**Saved data entries**.
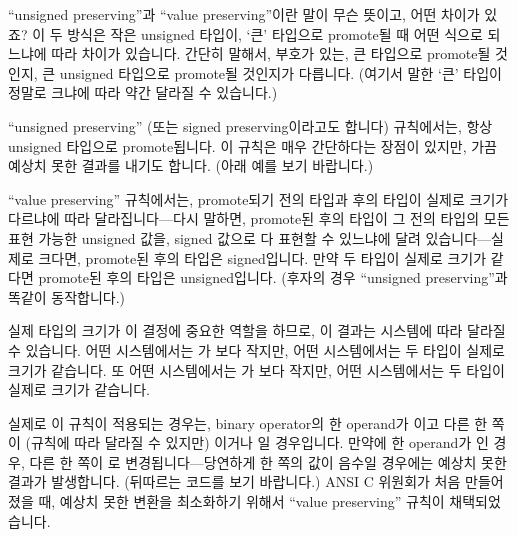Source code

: \begin{faq}
        ``unsigned preserving''과 ``value preserving''이란 말이 무슨 뜻이고,
        어떤 차이가 있죠?
\A
        이 두 방식은 작은 unsigned 타입이, `큰' 타입으로 promote될 때 어떤 식으로 되느냐에
        따라 차이가 있습니다. 간단히 말해서, 부호가 있는, 큰 타입으로 promote될 것인지,
        큰 unsigned 타입으로 promote될 것인지가 다릅니다. (여기서 말한 `큰' 타입이
        정말로 크냐에 따라 약간 달라질 수 있습니다.)

        ``unsigned preserving'' (또는 signed preserving이라고도 합니다) 규칙에서는,
        항상 unsigned 타입으로 promote됩니다. 이 규칙은 매우 간단하다는 장점이 있지만,
        가끔 예상치 못한 결과를 내기도 합니다. (아래 예를 보기 바랍니다.)

        ``value preserving'' 규칙에서는, promote되기 전의 타입과 후의 타입이 실제로
        크기가 다르냐에 따라 달라집니다---다시 말하면, promote된 후의 타입이 그 전의 타입의
        모든 표현 가능한 unsigned 값을, signed 값으로 다 표현할 수 있느냐에 달려
        있습니다---실제로 크다면, promote된 후의 타입은 signed입니다. 만약 두 타입이 실제로
        크기가 같다면 promote된 후의 타입은 unsigned입니다. (후자의 경우 ``unsigned
        preserving''과 똑같이 동작합니다.)

        실제 타입의 크기가 이 결정에 중요한 역할을 하므로, 이 결과는 시스템에 따라 달라질 수
        있습니다. 어떤 시스템에서는 가 보다 작지만, 어떤 시스템에서는
        두 타입이 실제로 크기가 같습니다. 또 어떤 시스템에서는 가 보다
        작지만, 어떤 시스템에서는 두 타입이 실제로 크기가 같습니다.

        실제로 이 규칙이 적용되는 경우는, binary operator의 한 operand가
        이고 다른 한 쪽이 (규칙에 따라 달라질 수 있지만) 이거나
        일 경우입니다. 만약에 한 operand가 인 경우,
        다른 한 쪽이 로 변경됩니다---당연하게 한 쪽의 값이 음수일 경우에는
        예상치 못한 결과가 발생합니다. (뒤따르는 코드를 보기 바랍니다.)
        ANSI C 위원회가 처음 만들어졌을 때, 예상치 못한 변환을 최소화하기 위해서
        ``value preserving'' 규칙이 채택되었습니다. 

\end{faq}

%
%

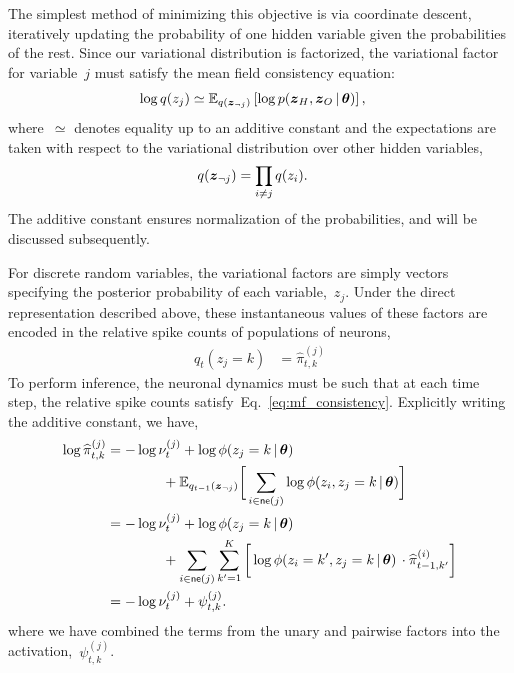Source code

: The simplest method of minimizing this objective is via coordinate
descent, iteratively updating the probability of one hidden variable
given the probabilities of the rest. Since our variational
distribution is factorized, the variational factor for variable~$j$
must satisfy the mean field consistency equation:
\begin{align}
  \label{eq:mf_consistency}
  \log q(z_j) &\simeq \mathbb{E}_{q(\boldsymbol{z}_{\neg j})}
  \left[ \log p(\boldsymbol{z}_H, \boldsymbol{z}_O \,|\, \boldsymbol{\theta}) \right],
\end{align}
where~$\simeq$ denotes equality up to an additive constant and the
expectations are taken with respect to the variational
distribution over other hidden variables,
\begin{align}
  q(\boldsymbol{z}_{\neg j}) &= \prod_{i \neq j} q(z_{i}).
\end{align}
The additive constant
ensures normalization of the probabilities, and will be discussed
subsequently.  

For discrete random variables, the variational factors are simply
vectors specifying the posterior probability of each variable,~$z_j$.
Under the direct representation described above, these instantaneous
values of these factors are encoded in the relative spike counts of
populations of neurons,
\begin{align}
  q_t(z_j=k) &= \widehat{\pi}_{t,k}^{(j)} 
\end{align}
To perform inference, the neuronal dynamics must be such that at each
time step, the relative spike counts satisfy~Eq.~\ref{eq:mf_consistency}. 
Explicitly writing the additive constant, we have,
\begin{align}
  \nonumber
  \log \widehat{\pi}_{t,k}^{(j)} 
  &= -\log \nu_t^{(j)} + \log \phi(z_j=k \,|\, \boldsymbol{\theta}) \\
  &\hspace{4em} + \mathbb{E}_{q_{t-1}(\boldsymbol{z}_{\neg j})} \bigg[
  \sum_{i \in \mathsf{ne}(j)} \log \phi(z_{i}, z_j=k \,|\, \boldsymbol{\theta}) \bigg] \\
  & \nonumber = 
     - \log \nu_t^{(j)} + \log \phi(z_j=k \,|\, \boldsymbol{\theta}) \\
  & \label{eq:variational_rate}
  \hspace{4em} + \sum_{i \in \mathsf{ne}(j)} \sum_{k'=1}^K
  \bigg[\log \phi(z_{i}=k', z_j=k \,|\, \boldsymbol{\theta}) \,\cdot  \widehat{\pi}_{t-1,k'}^{(i)} \bigg] \\
  &= -\log \nu_t^{(j)} + \psi_{t,k}^{(j)}.
\end{align}
where we have combined the terms from the unary and pairwise factors
into the activation,~$\psi_{t,k}^{(j)}$.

**WHAT YOU NEED TO DO**.
Retype the records verbatim, but not their images.

**REPLY**.
Source code

: \begin{faq}
        ``unsigned preserving''과 ``value preserving''이란 말이 무슨 뜻이고,
        어떤 차이가 있죠?
\A
        이 두 방식은 작은 unsigned 타입이, `큰' 타입으로 promote될 때 어떤 식으로 되느냐에
        따라 차이가 있습니다. 간단히 말해서, 부호가 있는, 큰 타입으로 promote될 것인지,
        큰 unsigned 타입으로 promote될 것인지가 다릅니다. (여기서 말한 `큰' 타입이
        정말로 크냐에 따라 약간 달라질 수 있습니다.)

        ``unsigned preserving'' (또는 signed preserving이라고도 합니다) 규칙에서는,
        항상 unsigned 타입으로 promote됩니다. 이 규칙은 매우 간단하다는 장점이 있지만,
        가끔 예상치 못한 결과를 내기도 합니다. (아래 예를 보기 바랍니다.)

        ``value preserving'' 규칙에서는, promote되기 전의 타입과 후의 타입이 실제로
        크기가 다르냐에 따라 달라집니다---다시 말하면, promote된 후의 타입이 그 전의 타입의
        모든 표현 가능한 unsigned 값을, signed 값으로 다 표현할 수 있느냐에 달려
        있습니다---실제로 크다면, promote된 후의 타입은 signed입니다. 만약 두 타입이 실제로
        크기가 같다면 promote된 후의 타입은 unsigned입니다. (후자의 경우 ``unsigned
        preserving''과 똑같이 동작합니다.)

        실제 타입의 크기가 이 결정에 중요한 역할을 하므로, 이 결과는 시스템에 따라 달라질 수
        있습니다. 어떤 시스템에서는 가 보다 작지만, 어떤 시스템에서는
        두 타입이 실제로 크기가 같습니다. 또 어떤 시스템에서는 가 보다
        작지만, 어떤 시스템에서는 두 타입이 실제로 크기가 같습니다.

        실제로 이 규칙이 적용되는 경우는, binary operator의 한 operand가
        이고 다른 한 쪽이 (규칙에 따라 달라질 수 있지만) 이거나
        일 경우입니다. 만약에 한 operand가 인 경우,
        다른 한 쪽이 로 변경됩니다---당연하게 한 쪽의 값이 음수일 경우에는
        예상치 못한 결과가 발생합니다. (뒤따르는 코드를 보기 바랍니다.)
        ANSI C 위원회가 처음 만들어졌을 때, 예상치 못한 변환을 최소화하기 위해서
        ``value preserving'' 규칙이 채택되었습니다. 

\end{faq}

%
%

Source code

: The simplest method of minimizing this objective is via coordinate
descent, iteratively updating the probability of one hidden variable
given the probabilities of the rest. Since our variational
distribution is factorized, the variational factor for variable~$j$
must satisfy the mean field consistency equation:
\begin{align}
  \label{eq:mf_consistency}
  \log q(z_j) &\simeq \mathbb{E}_{q(\boldsymbol{z}_{\neg j})}
  \left[ \log p(\boldsymbol{z}_H, \boldsymbol{z}_O \,|\, \boldsymbol{\theta}) \right],
\end{align}
where~$\simeq$ denotes equality up to an additive constant and the
expectations are taken with respect to the variational
distribution over other hidden variables,
\begin{align}
  q(\boldsymbol{z}_{\neg j}) &= \prod_{i \neq j} q(z_{i}).
\end{align}
The additive constant
ensures normalization of the probabilities, and will be discussed
subsequently.  

For discrete random variables, the variational factors are simply
vectors specifying the posterior probability of each variable,~$z_j$.
Under the direct representation described above, these instantaneous
values of these factors are encoded in the relative spike counts of
populations of neurons,
\begin{align}
  q_t(z_j=k) &= \widehat{\pi}_{t,k}^{(j)} 
\end{align}
To perform inference, the neuronal dynamics must be such that at each
time step, the relative spike counts satisfy~Eq.~\ref{eq:mf_consistency}. 
Explicitly writing the additive constant, we have,
\begin{align}
  \nonumber
  \log \widehat{\pi}_{t,k}^{(j)} 
  &= -\log \nu_t^{(j)} + \log \phi(z_j=k \,|\, \boldsymbol{\theta}) \\
  &\hspace{4em} + \mathbb{E}_{q_{t-1}(\boldsymbol{z}_{\neg j})} \bigg[
  \sum_{i \in \mathsf{ne}(j)} \log \phi(z_{i}, z_j=k \,|\, \boldsymbol{\theta}) \bigg] \\
  & \nonumber = 
     - \log \nu_t^{(j)} + \log \phi(z_j=k \,|\, \boldsymbol{\theta}) \\
  & \label{eq:variational_rate}
  \hspace{4em} + \sum_{i \in \mathsf{ne}(j)} \sum_{k'=1}^K
  \bigg[\log \phi(z_{i}=k', z_j=k \,|\, \boldsymbol{\theta}) \,\cdot  \widehat{\pi}_{t-1,k'}^{(i)} \bigg] \\
  &= -\log \nu_t^{(j)} + \psi_{t,k}^{(j)}.
\end{align}
where we have combined the terms from the unary and pairwise factors
into the activation,~$\psi_{t,k}^{(j)}$.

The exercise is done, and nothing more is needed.